Items listed in a dataset:
☆ ☆ ☆

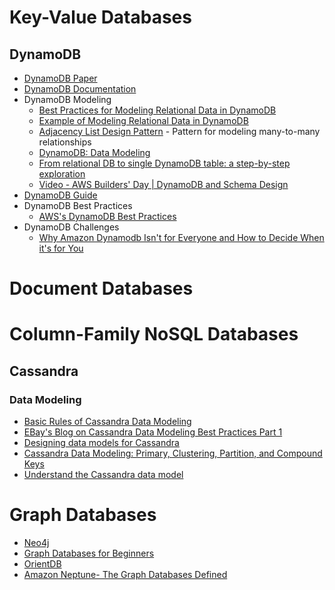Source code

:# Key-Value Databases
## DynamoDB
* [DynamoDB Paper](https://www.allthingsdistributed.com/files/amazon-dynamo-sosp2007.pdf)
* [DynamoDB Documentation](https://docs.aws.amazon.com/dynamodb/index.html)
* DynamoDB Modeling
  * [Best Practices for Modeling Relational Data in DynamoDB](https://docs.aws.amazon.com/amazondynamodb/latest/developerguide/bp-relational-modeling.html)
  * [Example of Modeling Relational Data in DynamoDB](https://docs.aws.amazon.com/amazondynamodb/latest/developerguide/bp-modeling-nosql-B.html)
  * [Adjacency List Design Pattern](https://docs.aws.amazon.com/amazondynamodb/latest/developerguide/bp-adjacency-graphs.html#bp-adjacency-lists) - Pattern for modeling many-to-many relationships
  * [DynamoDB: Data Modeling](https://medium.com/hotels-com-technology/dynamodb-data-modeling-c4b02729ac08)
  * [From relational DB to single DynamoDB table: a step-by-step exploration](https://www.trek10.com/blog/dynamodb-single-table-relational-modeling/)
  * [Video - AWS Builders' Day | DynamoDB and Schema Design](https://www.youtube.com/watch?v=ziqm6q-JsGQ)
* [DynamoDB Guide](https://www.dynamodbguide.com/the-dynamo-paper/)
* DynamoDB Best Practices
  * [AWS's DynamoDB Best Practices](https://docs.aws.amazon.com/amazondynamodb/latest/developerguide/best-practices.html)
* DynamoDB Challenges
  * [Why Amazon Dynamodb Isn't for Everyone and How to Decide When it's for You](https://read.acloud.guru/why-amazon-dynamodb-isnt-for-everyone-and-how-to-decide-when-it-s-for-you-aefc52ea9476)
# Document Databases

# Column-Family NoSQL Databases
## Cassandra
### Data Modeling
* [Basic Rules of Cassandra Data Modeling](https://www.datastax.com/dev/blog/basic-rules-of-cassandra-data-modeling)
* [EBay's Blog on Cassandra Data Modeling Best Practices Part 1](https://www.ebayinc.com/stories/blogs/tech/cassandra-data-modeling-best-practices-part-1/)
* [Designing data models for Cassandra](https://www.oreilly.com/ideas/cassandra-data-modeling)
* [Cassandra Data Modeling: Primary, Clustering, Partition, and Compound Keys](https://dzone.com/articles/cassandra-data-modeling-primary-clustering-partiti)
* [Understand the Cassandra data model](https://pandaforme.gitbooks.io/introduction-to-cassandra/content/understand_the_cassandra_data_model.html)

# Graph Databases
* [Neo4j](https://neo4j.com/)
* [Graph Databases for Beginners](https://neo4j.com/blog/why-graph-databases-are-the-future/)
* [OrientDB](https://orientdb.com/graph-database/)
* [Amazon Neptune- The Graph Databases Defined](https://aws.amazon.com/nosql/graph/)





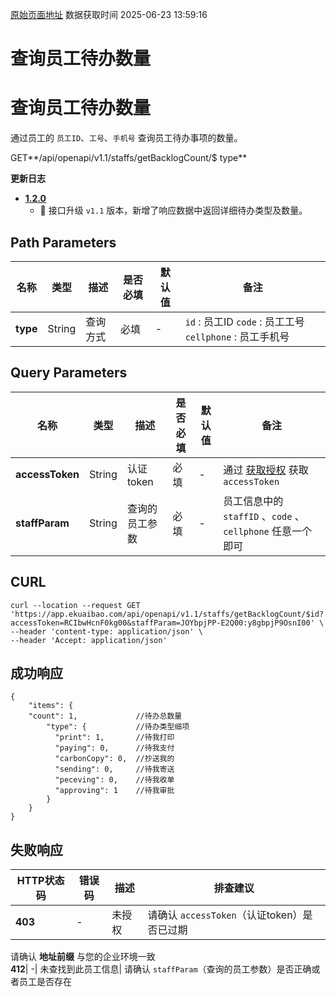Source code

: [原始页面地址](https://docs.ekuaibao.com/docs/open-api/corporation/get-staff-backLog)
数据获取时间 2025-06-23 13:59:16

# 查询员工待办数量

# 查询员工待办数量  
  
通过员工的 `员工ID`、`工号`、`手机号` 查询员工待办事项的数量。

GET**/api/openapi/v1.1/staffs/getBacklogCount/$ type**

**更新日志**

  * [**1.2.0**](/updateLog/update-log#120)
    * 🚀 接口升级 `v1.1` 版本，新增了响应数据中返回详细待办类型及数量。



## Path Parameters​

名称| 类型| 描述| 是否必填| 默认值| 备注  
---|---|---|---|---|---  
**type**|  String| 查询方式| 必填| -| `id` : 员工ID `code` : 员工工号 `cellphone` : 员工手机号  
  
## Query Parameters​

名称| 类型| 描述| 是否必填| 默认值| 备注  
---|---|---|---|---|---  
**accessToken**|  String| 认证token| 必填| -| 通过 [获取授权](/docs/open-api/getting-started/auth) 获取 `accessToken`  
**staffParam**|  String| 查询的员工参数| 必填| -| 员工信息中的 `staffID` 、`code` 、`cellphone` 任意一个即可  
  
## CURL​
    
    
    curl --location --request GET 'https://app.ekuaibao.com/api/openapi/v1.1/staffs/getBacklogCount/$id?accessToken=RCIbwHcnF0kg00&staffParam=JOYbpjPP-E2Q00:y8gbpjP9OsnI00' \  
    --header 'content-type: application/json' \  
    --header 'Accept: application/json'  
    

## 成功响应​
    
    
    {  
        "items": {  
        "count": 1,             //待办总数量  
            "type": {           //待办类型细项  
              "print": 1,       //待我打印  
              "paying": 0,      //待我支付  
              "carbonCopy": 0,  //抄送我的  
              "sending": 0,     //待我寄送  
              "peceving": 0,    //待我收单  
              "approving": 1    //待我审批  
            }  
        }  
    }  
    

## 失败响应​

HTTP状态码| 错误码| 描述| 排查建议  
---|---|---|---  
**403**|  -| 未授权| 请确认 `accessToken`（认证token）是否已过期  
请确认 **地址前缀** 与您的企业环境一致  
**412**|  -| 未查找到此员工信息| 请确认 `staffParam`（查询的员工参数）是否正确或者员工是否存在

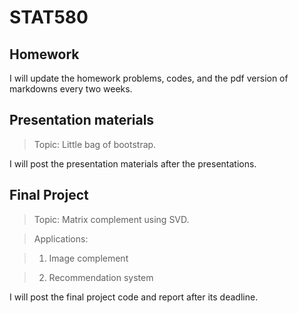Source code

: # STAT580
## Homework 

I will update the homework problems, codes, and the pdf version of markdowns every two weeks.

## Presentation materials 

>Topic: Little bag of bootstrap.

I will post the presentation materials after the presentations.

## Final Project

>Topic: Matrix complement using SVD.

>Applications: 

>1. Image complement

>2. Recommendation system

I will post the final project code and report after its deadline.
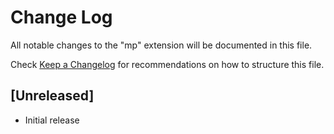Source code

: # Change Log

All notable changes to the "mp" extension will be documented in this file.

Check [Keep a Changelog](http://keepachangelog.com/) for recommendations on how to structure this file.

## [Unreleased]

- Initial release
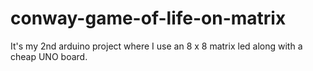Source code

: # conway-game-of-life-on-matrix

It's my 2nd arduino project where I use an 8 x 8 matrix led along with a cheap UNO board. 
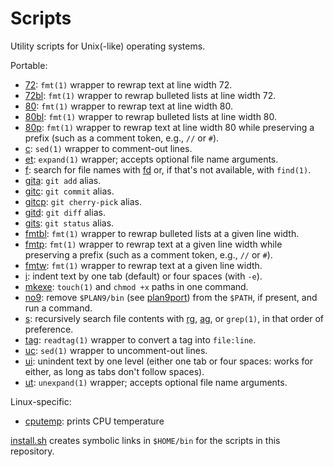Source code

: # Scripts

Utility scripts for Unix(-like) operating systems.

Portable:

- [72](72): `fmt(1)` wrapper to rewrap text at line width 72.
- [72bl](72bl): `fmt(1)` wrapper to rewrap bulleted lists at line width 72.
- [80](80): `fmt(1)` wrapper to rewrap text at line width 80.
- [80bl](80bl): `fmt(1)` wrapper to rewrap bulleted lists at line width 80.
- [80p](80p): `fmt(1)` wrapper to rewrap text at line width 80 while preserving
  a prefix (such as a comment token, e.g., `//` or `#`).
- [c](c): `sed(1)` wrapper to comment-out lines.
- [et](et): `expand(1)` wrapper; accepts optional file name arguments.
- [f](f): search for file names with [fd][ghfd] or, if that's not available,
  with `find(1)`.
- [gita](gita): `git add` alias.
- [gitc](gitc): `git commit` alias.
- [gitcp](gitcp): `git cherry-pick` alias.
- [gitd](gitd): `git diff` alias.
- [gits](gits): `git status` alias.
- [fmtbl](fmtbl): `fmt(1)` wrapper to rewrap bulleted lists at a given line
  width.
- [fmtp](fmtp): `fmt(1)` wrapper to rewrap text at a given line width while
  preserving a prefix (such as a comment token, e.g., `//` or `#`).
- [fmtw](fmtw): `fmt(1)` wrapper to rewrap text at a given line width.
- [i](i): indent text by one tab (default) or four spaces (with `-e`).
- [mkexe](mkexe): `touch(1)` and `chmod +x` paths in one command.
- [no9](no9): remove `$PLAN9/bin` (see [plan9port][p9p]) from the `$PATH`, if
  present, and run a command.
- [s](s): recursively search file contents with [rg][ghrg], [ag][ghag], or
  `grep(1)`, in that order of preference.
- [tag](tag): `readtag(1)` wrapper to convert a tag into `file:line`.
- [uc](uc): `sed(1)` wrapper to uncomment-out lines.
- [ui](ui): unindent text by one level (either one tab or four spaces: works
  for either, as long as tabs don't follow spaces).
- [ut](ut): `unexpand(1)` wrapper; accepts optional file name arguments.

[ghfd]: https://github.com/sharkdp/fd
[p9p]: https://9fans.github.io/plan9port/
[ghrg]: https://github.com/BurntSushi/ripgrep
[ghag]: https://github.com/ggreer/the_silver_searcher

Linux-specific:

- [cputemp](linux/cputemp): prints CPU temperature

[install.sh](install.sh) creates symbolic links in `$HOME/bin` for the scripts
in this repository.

☆ ☆ ☆

§ What you are asked to do
Both the line above containing "--header 'content-type: application/json'" and the line containing "## [Unreleased]" belong in the copy, along with every line between them; print these exactly and omit the pictures.

§ Result
    --header 'content-type: application/json' \  
    --header 'Accept: application/json'  
    

## 成功响应​
    
    
    {  
        "items": {  
        "count": 1,             //待办总数量  
            "type": {           //待办类型细项  
              "print": 1,       //待我打印  
              "paying": 0,      //待我支付  
              "carbonCopy": 0,  //抄送我的  
              "sending": 0,     //待我寄送  
              "peceving": 0,    //待我收单  
              "approving": 1    //待我审批  
            }  
        }  
    }  
    

## 失败响应​

HTTP状态码| 错误码| 描述| 排查建议  
---|---|---|---  
**403**|  -| 未授权| 请确认 `accessToken`（认证token）是否已过期  
请确认 **地址前缀** 与您的企业环境一致  
**412**|  -| 未查找到此员工信息| 请确认 `staffParam`（查询的员工参数）是否正确或者员工是否存在

Source code

: # STAT580
## Homework 

I will update the homework problems, codes, and the pdf version of markdowns every two weeks.

## Presentation materials 

>Topic: Little bag of bootstrap.

I will post the presentation materials after the presentations.

## Final Project

>Topic: Matrix complement using SVD.

>Applications: 

>1. Image complement

>2. Recommendation system

I will post the final project code and report after its deadline.
Source code

: # Change Log

All notable changes to the "mp" extension will be documented in this file.

Check [Keep a Changelog](http://keepachangelog.com/) for recommendations on how to structure this file.

## [Unreleased]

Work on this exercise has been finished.